Korinna Hennig: We have been talking about this antibody principle and about the immune response in this podcast as well for quite some time and in more detail. We have learned from you that there are different antibodies. Some are more effective, others less effective. And there is also the immune response at the cellular level. Is that relevant for vaccine research, what kind of immune response is generated? So if the body recognizes a protein and then starts to react?

Christian Drosten: Yes, that is of course relevant. There are two approaches. One approach is, we try to understand the natural infection and the natural immunity in the best possible way and then reproduce them in the best possible way. But that is an approach for which we may not have time at the moment. We may not have the time to carry out very long research into immunity at the moment. That will definitely be done. It is already running in parallel. So, the groups that are planning to do vaccination studies in the near future are already studying the course of immunity in the natural infection in detail.
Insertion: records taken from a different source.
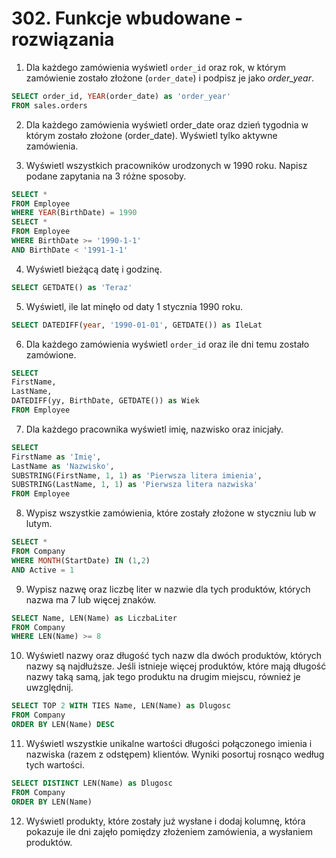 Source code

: # 302. Funkcje wbudowane - rozwiązania

1. Dla każdego zamówienia wyświetl `order_id` oraz rok, w którym zamówienie zostało złożone (`order_date`) i podpisz je jako _order_year_.

```sql
SELECT order_id, YEAR(order_date) as 'order_year'
FROM sales.orders
```

2. Dla każdego zamówienia wyświetl order_date oraz dzień tygodnia w którym zostało złożone (order_date). Wyświetl tylko aktywne zamówienia.

3. Wyświetl wszystkich pracowników urodzonych w 1990 roku. Napisz podane zapytania na 3 różne sposoby.

```sql
SELECT *
FROM Employee
WHERE YEAR(BirthDate) = 1990
SELECT *
FROM Employee
WHERE BirthDate >= '1990-1-1'
AND BirthDate < '1991-1-1'
```

4. Wyświetl bieżącą datę i godzinę.

```sql
SELECT GETDATE() as 'Teraz'
```

5. Wyświetl, ile lat minęło od daty 1 stycznia 1990 roku.

```sql
SELECT DATEDIFF(year, '1990-01-01', GETDATE()) as IleLat
```

6. Dla każdego zamówienia wyświetl `order_id` oraz ile dni temu zostało zamówione.

```sql
SELECT
FirstName,
LastName,
DATEDIFF(yy, BirthDate, GETDATE()) as Wiek
FROM Employee
```

7. Dla każdego pracownika wyświetl imię, nazwisko oraz inicjały.

```sql
SELECT
FirstName as 'Imię',
LastName as 'Nazwisko',
SUBSTRING(FirstName, 1, 1) as 'Pierwsza litera imienia',
SUBSTRING(LastName, 1, 1) as 'Pierwsza litera nazwiska'
FROM Employee
```

8. Wypisz wszystkie zamówienia, które zostały złożone w styczniu lub w lutym.

```sql
SELECT *
FROM Company
WHERE MONTH(StartDate) IN (1,2)
AND Active = 1
```

9. Wypisz nazwę oraz liczbę liter w nazwie dla tych produktów, których nazwa ma 7 lub więcej znaków.

```sql
SELECT Name, LEN(Name) as LiczbaLiter
FROM Company
WHERE LEN(Name) >= 8
```

10. Wyświetl nazwy oraz długość tych nazw dla dwóch produktów, których nazwy są najdłuższe. Jeśli istnieje więcej produktów, które mają długość nazwy taką samą, jak tego produktu na drugim miejscu, również je uwzględnij.

```sql
SELECT TOP 2 WITH TIES Name, LEN(Name) as Dlugosc
FROM Company
ORDER BY LEN(Name) DESC
```

11. Wyświetl wszystkie unikalne wartości długości połączonego imienia i nazwiska (razem z odstępem) klientów. Wyniki posortuj rosnąco według tych wartości.

```sql
SELECT DISTINCT LEN(Name) as Dlugosc
FROM Company
ORDER BY LEN(Name)
```

12. Wyświetl produkty, które zostały już wysłane i dodaj kolumnę, która pokazuje ile dni zajęło pomiędzy złożeniem zamówienia, a wysłaniem produktów.
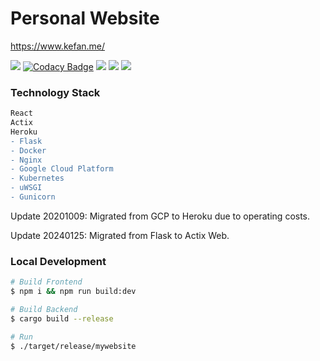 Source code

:# Personal Website

https://www.kefan.me/

[![](https://badgen.net/uptime-robot/status/m787427706-0eab16df7d2eef051f934714)](https://stats.uptimerobot.com/n66xyTGv63)
[![Codacy Badge](https://api.codacy.com/project/badge/Grade/2b8bdddeeaca49e7ba41fcca6619ed57)](https://app.codacy.com/gh/k27dong/mywebsite?utm_source=github.com&utm_medium=referral&utm_content=k27dong/mywebsite&utm_campaign=Badge_Grade_Settings)
[![](https://badgen.net/uptime-robot/response/m787426865-a3bc76f98a7232571f84627c)](https://stats.uptimerobot.com/n66xyTGv63)
[![](https://badgen.net/github/license/k27dong/mywebsite)](https://github.com/k27dong/mywebsite/blob/master/LICENSE)
[![](https://badgen.net/badge/icon/rss?icon=rss&label)](http://kefan.me/rss.xml)

### Technology Stack
```diff
React
Actix
Heroku
- Flask
- Docker
- Nginx
- Google Cloud Platform
- Kubernetes
- uWSGI
- Gunicorn
```

Update 20201009: Migrated from GCP to Heroku due to operating costs.

Update 20240125: Migrated from Flask to Actix Web.

### Local Development

```bash
# Build Frontend
$ npm i && npm run build:dev

# Build Backend
$ cargo build --release

# Run
$ ./target/release/mywebsite
```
But at the same time, they know that these studies take a long time, including the evaluation and so on. That is why there is also a completely different approach to vaccine development, which is to say that if you take all experience about infections together, which are perhaps as similar as these infections now with the coronavirus, and there is, for example, the old SARS infection, which is already quite similar, but also other infections of the respiratory tract, which can be brought about - then you can of course consider how else to proceed. So what you want to achieve. There are two main lines of work. One is to provoke very strong neutralising antibodies, for which one can use certain vaccine antigens that are perhaps already prepared in the same way as they are created in nature in natural infections, for example the surface protein of the virus. In a natural infection, this protein has to undergo certain maturation steps. The shape of this surface protein changes in the process.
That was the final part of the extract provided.